I kinda miss my alone time, come to think of it. :rofl:

Finally?? I would have had that fixed day one.

Did you at least establish a pee corner?

mmm

Nope.

I recall seeing a news report years ago about this very issue – someone was stuck in an office building elevator on a Friday after business hours. So he tried the emergency phone, assuming it would go to some actual emergency line. But actually it just routed his call to the customer service line for the company that made the elevator, who was just like “Ok, we’ll send a technician out on Monday.” They didn’t seem to grasp that he was literally calling from the broken elevator where he was trapped right then, or they were not equipped to handle that situation. If I remember the story correctly the poor guy was stuck in the elevator all weekend.

You may be thinking of this story from The New Yorker about a guy who was stuck in an elevator in the McGraw-Hill Building for 41 hours.

Probably, although your link is paywalled so I can’t actually view the article.

Here is a CBS News article about the same situation.

Well, yeah. Fixing the knob was low on priority, I guess.

I kept saying I won’t do that again. But I did. Dumb me.

Not me. I’ve never felt more represented than by Richard Kind in Co-op: The Original Cast Recording @ 22:10. Stairs in either direction is a nightmare!

This does happen. Rarely. But it does.

The inside of an elevator is just about the safest place in the world. The technology that keeps elevators from plummeting out of control is really good. It essentially never happens. By incidents per total distance traveled elevators beat cars, bikes, planes, trains, pretty much everything else by a wide margin on safety.

Every elevator injury/fatality happens when people try to exit from between floors or crawl onto the top of the car to get out of a stuck elevator car. It’s not worth it. Wait for the fire department.

For reference: 12,000 Americans die from falling down stairs every year. 400 die from falling in the shower. 0 to 1 die from plummeting elevators. About 30 die from doing stupid things in elevators that amount to finding a way to enter the elevator shaft outside of the car (half of them elevator technicians, half ordinary users)..
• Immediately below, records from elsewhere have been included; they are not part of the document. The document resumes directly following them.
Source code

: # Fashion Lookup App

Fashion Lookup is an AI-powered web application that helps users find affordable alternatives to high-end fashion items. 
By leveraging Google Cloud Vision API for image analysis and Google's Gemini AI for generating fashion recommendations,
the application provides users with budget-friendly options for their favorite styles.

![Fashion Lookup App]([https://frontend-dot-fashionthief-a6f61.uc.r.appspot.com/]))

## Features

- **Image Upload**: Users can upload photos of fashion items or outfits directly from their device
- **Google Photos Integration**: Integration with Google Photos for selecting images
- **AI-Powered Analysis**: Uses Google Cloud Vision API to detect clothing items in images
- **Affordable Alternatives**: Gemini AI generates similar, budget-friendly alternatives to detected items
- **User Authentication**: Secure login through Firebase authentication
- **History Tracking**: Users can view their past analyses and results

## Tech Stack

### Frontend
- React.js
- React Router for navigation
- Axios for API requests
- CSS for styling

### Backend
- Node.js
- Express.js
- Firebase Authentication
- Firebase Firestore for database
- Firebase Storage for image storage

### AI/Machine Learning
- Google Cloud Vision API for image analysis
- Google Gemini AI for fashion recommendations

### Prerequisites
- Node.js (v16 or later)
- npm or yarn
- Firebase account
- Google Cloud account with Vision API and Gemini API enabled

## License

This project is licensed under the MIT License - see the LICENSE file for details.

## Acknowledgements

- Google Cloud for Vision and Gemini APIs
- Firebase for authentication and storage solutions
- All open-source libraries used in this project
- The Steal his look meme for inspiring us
Omen 3. Final Destination. LA Law.

'Nuff said.

I was stuck for less than a minute in an elevator once, but it was scary just the same. I worked on the 5th floor of a 6-story building. One time I got on the elevator, pressed the button for the first (ground) floor, and waited. The elevator plunged to the basement, stopped briefly - in which time I started jabbing furiously at the ‘door open’ button - then shot up to the 6th floor. The doors opened there, and I could not get out fast enough. After that, I refused to get on any of the elevators in that bank. I either used the bank of elevators on the other end of the building, or walked up/down the stairs.

Then there was the time my HS girlfriend and I got caught in an elevator at the local junior college on a weekend…

You just described pretty much the opposite of my dilemma. :grin:

Surveillance camera footage (edited and sped up) from the New Yorker article:

When first built, my Dad’s senior coop had elevator problems. As relayed second hand through people who might only have had part of the story…

When something happened that caused the elevator doors to start to close, and then open again, the elevator would later become stuck. So the person that blocked the door would not get stuck, but someone a few rides later would. Something was out of adjustment, and it took a few weeks to figure it out. This was on a brand new elevator.

I was visiting, and my Dad and another guy got stuck. They tried using the call button in the elevator, but it would hang up after 30 seconds. I’m outside the elevator listening to all of this. When it became clear a call from inside wouldn’t go through, I found the emergency number for the elevator company online and called them. Apparently I got the same number the calls from inside were going to, and they had wondered what was going on with calls coming in and then dropping. Anyway, they said to call 911, because the only tech in the area was hours away.

The fire department came out, got into the elevator control room, and hit the reset button, which put the elevator back in service. Soon after that was set to be standard procedure. If the elevator got stuck, someone would go into the control room and hit the reset button.

Eventually it was fixed, but it became a whole thing between the residents/owners, the company that built the place, the company that was managing it, and the elevator company. I don’t know how it was all resolved, but I do agree with the residents/owners that they should not have any expense related to a brand new elevator failing.

I live near Boston and had to fly to California on short notice for a funeral. The cheapest flight I could find left from Providence, which is a little over an hour by car. I drove down, boarded the flight, and after takeoff there was a problem so the plane had to divert. It landed in Boston.